• cache/ - various cache directories
    • agg/
    • cdm/
    • collection/
    • ehcache/
    • ncss/
    • wcs/

Can aggregations of many files cause “too many files open” problems?

Union-type aggregations will open all the files in the aggregation at once. The other types (joinNew, joinExisting) only open one file at a time, and then close it, so these can’t cause “too many open file” problems.

If you have “too many open files” errors, and you are not using large Union aggregations, then either there’s a file leak (which we would like to know about), or you have your file cache limit set too high relative to your OS file handle limit.

To debug file leaks:

  1. Check number of open files with ulimit -a.
  2. Restart Tomcat to close open files.
  3. Monitor open files with /usr/proc/bin/pfiles [Tomcat Process ID]
  4. Recreate the problem with minimal number of steps so we can reproduce, then send pfiles output to support.
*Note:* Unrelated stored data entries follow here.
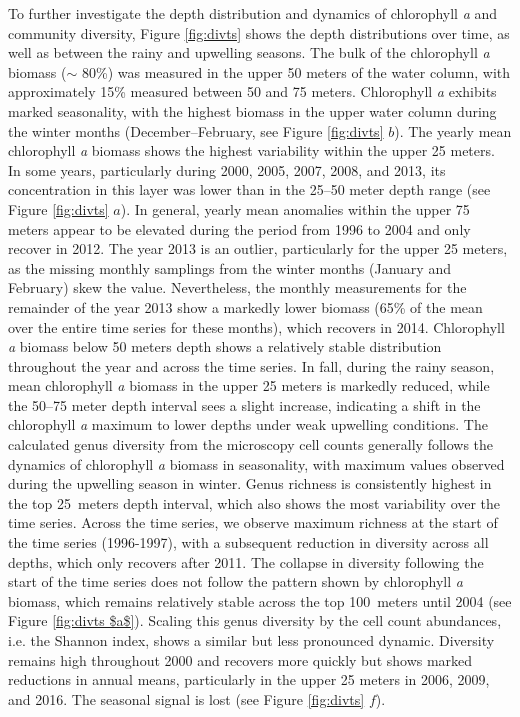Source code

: \documentclass[draft]{agujournal2019}
\begin{document}
To further investigate the depth distribution and dynamics of chlorophyll \textit{a} and community diversity, Figure \ref{fig:divts} shows the depth distributions over time, as well as between the rainy and upwelling seasons. The bulk of the chlorophyll \textit{a} biomass ($\sim$ 80\%) was measured in the upper 50 meters of the water column, with approximately 15\% measured between 50 and 75 meters. Chlorophyll \textit{a} exhibits marked seasonality, with the highest biomass in the upper water column during the winter months (December–February, see Figure \ref{fig:divts} $b$). The yearly mean chlorophyll \textit{a} biomass shows the highest variability within the upper 25 meters. In some years, particularly during 2000, 2005, 2007, 2008, and 2013, its concentration in this layer was lower than in the 25–50 meter depth range (see Figure \ref{fig:divts} $a$). In general, yearly mean anomalies within the upper 75 meters appear to be elevated during the period from 1996 to 2004 and only recover in 2012. The year 2013 is an outlier, particularly for the upper 25 meters, as the missing monthly samplings from the winter months (January and February) skew the value. Nevertheless, the monthly measurements for the remainder of the year 2013 show a markedly lower biomass (65\% of the mean over the entire time series for these months), which recovers in 2014. Chlorophyll \textit{a} biomass below 50 meters depth shows a relatively stable distribution throughout the year and across the time series. In fall, during the rainy season, mean chlorophyll \textit{a} biomass in the upper 25 meters is markedly reduced, while the 50–75 meter depth interval sees a slight increase, indicating a shift in the chlorophyll \textit{a} maximum to lower depths under weak upwelling conditions.
The calculated genus diversity from the microscopy cell counts generally follows the dynamics of chlorophyll \textit{a} biomass in seasonality, with maximum values observed during the upwelling season in winter. Genus richness is consistently highest in the top \qty{25}{meters} depth interval, which also shows the most variability over the time series. Across the time series, we observe maximum richness at the start of the time series (1996-1997), with a subsequent reduction in diversity across all depths, which only recovers after 2011. The collapse in diversity following the start of the time series does not follow the pattern shown by chlorophyll \textit{a} biomass, which remains relatively stable across the top \qty{100}{meters} until 2004 (see Figure \ref{fig:divts $a$}). Scaling this genus diversity by the cell count abundances, i.e. the Shannon index, shows a similar but less pronounced dynamic. Diversity remains high throughout 2000 and recovers more quickly but shows marked reductions in annual means, particularly in the upper 25 meters in 2006, 2009, and 2016. The seasonal signal is lost (see Figure \ref{fig:divts} $f$). 
\end{document}
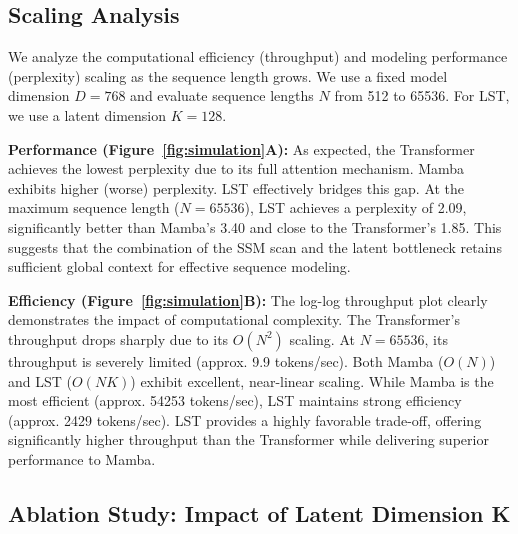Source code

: \documentclass[10pt,twocolumn,letterpaper]{article}
\begin{document}
\subsection{Scaling Analysis}

We analyze the computational efficiency (throughput) and modeling performance (perplexity) scaling as the sequence length grows. We use a fixed model dimension \(D=768\) and evaluate sequence lengths \(N\) from 512 to 65536. For LST, we use a latent dimension \(K=128\).

\begin{figure*}[t]
\centering
\caption{Trade-off between perplexity (lower is better) and throughput (tokens/s, log-log scale) as sequence length grows. LST approaches Transformer-level perplexity while maintaining high efficiency with near-linear scaling, providing a favorable trade-off compared to both baselines. (Note: This figure is illustrative; the generating code is not provided in this version.)}
\label{fig:simulation}
\end{figure*}

\textbf{Performance (Figure~\ref{fig:simulation}A):} As expected, the Transformer achieves the lowest perplexity due to its full attention mechanism. Mamba exhibits higher (worse) perplexity. LST effectively bridges this gap. At the maximum sequence length (\(N=65536\)), LST achieves a perplexity of 2.09, significantly better than Mamba's 3.40 and close to the Transformer's 1.85. This suggests that the combination of the SSM scan and the latent bottleneck retains sufficient global context for effective sequence modeling.

\textbf{Efficiency (Figure~\ref{fig:simulation}B):} The log-log throughput plot clearly demonstrates the impact of computational complexity. The Transformer's throughput drops sharply due to its \(O(N^{2})\) scaling. At \(N=65536\), its throughput is severely limited (approx. 9.9 tokens/sec). Both Mamba (\(O(N)\)) and LST (\(O(NK)\)) exhibit excellent, near-linear scaling. While Mamba is the most efficient (approx. 54253 tokens/sec), LST maintains strong efficiency (approx. 2429 tokens/sec). LST provides a highly favorable trade-off, offering significantly higher throughput than the Transformer while delivering superior performance to Mamba.

\subsection{Ablation Study: Impact of Latent Dimension K}
\end{document}
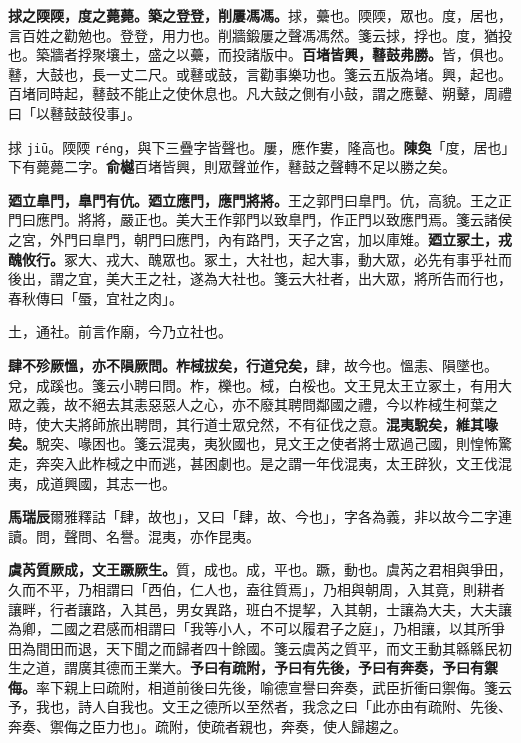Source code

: \textbf{捄之陾陾，度之薨薨。築之登登，削屢馮馮。}{\footnotesize 捄，虆也。陾陾，眾也。度，居也，言百姓之勸勉也。登登，用力也。削牆鍛屢之聲馮馮然。箋云捄，捊也。度，猶投也。築牆者捊聚壤土，盛之以虆，而投諸版中。}\textbf{百堵皆興，鼛鼓弗勝。}{\footnotesize 皆，俱也。鼛，大鼓也，長一丈二尺。或鼛或鼓，言勸事樂功也。箋云五版為堵。興，起也。百堵同時起，鼛鼓不能止之使休息也。凡大鼓之側有小鼓，謂之應鼙、朔鼙，周禮曰「以鼛鼓鼓役事」。}

\begin{quoting}捄 \texttt{jiū}。陾陾 \texttt{réng}，與下三疊字皆聲也。屢，應作婁，隆高也。\textbf{陳奐}「度，居也」下有薨薨二字。\textbf{俞樾}百堵皆興，則眾聲並作，鼛鼓之聲轉不足以勝之矣。\end{quoting}

\textbf{廼立臯門，臯門有伉。廼立應門，應門將將。}{\footnotesize 王之郭門曰臯門。伉，高貌。王之正門曰應門。將將，嚴正也。美大王作郭門以致臯門，作正門以致應門焉。箋云諸侯之宮，外門曰臯門，朝門曰應門，內有路門，天子之宮，加以庫雉。}\textbf{廼立冢土，戎醜攸行。}{\footnotesize 冢大、戎大、醜眾也。冢土，大社也，起大事，動大眾，必先有事乎社而後出，謂之宜，美大王之社，遂為大社也。箋云大社者，出大眾，將所告而行也，春秋傳曰「蜃，宜社之肉」。}

\begin{quoting}土，通社。前言作廟，今乃立社也。\end{quoting}

\textbf{肆不殄厥慍，亦不隕厥問。柞棫拔矣，行道兌矣，}{\footnotesize 肆，故今也。慍恚、隕墜也。兌，成蹊也。箋云小聘曰問。柞，櫟也。棫，白桵也。文王見太王立冢土，有用大眾之義，故不絕去其恚惡惡人之心，亦不廢其聘問鄰國之禮，今以柞棫生柯葉之時，使大夫將師旅出聘問，其行道士眾兌然，不有征伐之意。}\textbf{混夷駾矣，維其喙矣。}{\footnotesize 駾突、喙困也。箋云混夷，夷狄國也，見文王之使者將士眾過己國，則惶怖驚走，奔突入此柞棫之中而逃，甚困劇也。是之謂一年伐混夷，太王辟狄，文王伐混夷，成道興國，其志一也。}

\begin{quoting}\textbf{馬瑞辰}爾雅釋詁「肆，故也」，又曰「肆，故、今也」，字各為義，非以故今二字連讀。問，聲問、名譽。混夷，亦作昆夷。\end{quoting}

\textbf{虞芮質厥成，文王蹶厥生。}{\footnotesize 質，成也。成，平也。蹶，動也。虞芮之君相與爭田，久而不平，乃相謂曰「西伯，仁人也，盍往質焉」，乃相與朝周，入其竟，則耕者讓畔，行者讓路，入其邑，男女異路，班白不提挈，入其朝，士讓為大夫，大夫讓為卿，二國之君感而相謂曰「我等小人，不可以履君子之庭」，乃相讓，以其所爭田為間田而退，天下聞之而歸者四十餘國。箋云虞芮之質平，而文王動其緜緜民初生之道，謂廣其德而王業大。}\textbf{予曰有疏附，予曰有先後，予曰有奔奏，予曰有禦侮。}{\footnotesize 率下親上曰疏附，相道前後曰先後，喻德宣譽曰奔奏，武臣折衝曰禦侮。箋云予，我也，詩人自我也。文王之德所以至然者，我念之曰「此亦由有疏附、先後、奔奏、禦侮之臣力也」。疏附，使疏者親也，奔奏，使人歸趨之。}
I have modified my configuration of a JoinExisting Aggregation dataset, but nothing has changed.

The files and coordinates in a JoinExisting Aggregations are cached, and in some circumstances won’t get updated. The default location for the cache is ${tds.content.root.path}/thredds/cache/agg/ unless you change it in the threddsConfig.xml file. Go to that directory, there will be files with the name of the cached dataset(s). Delete the file for the dataset that needs updating and restart Tomcat.

What does the TDS do at startup to read the configuration catalogs? What gets cached? Does it have a way to know a referenced catalog is unchanged? When do referenced catalogs get scanned?

The TDS reads in all the config catalogs at start up. It caches all of them, and uses the “expires” attribute on the catalog to decide if/when it needs to re-read a catalog. It must read all catalogs, including catalogRefs, because it has to know what the possible dataset URLs are, and there is no contract that a client has to read a catalog before accessing the dataset.

Caching

We use compressed netCDF files, and the very first access to them are quite slow, although subsequent accesses are much faster, then become slow again after a while.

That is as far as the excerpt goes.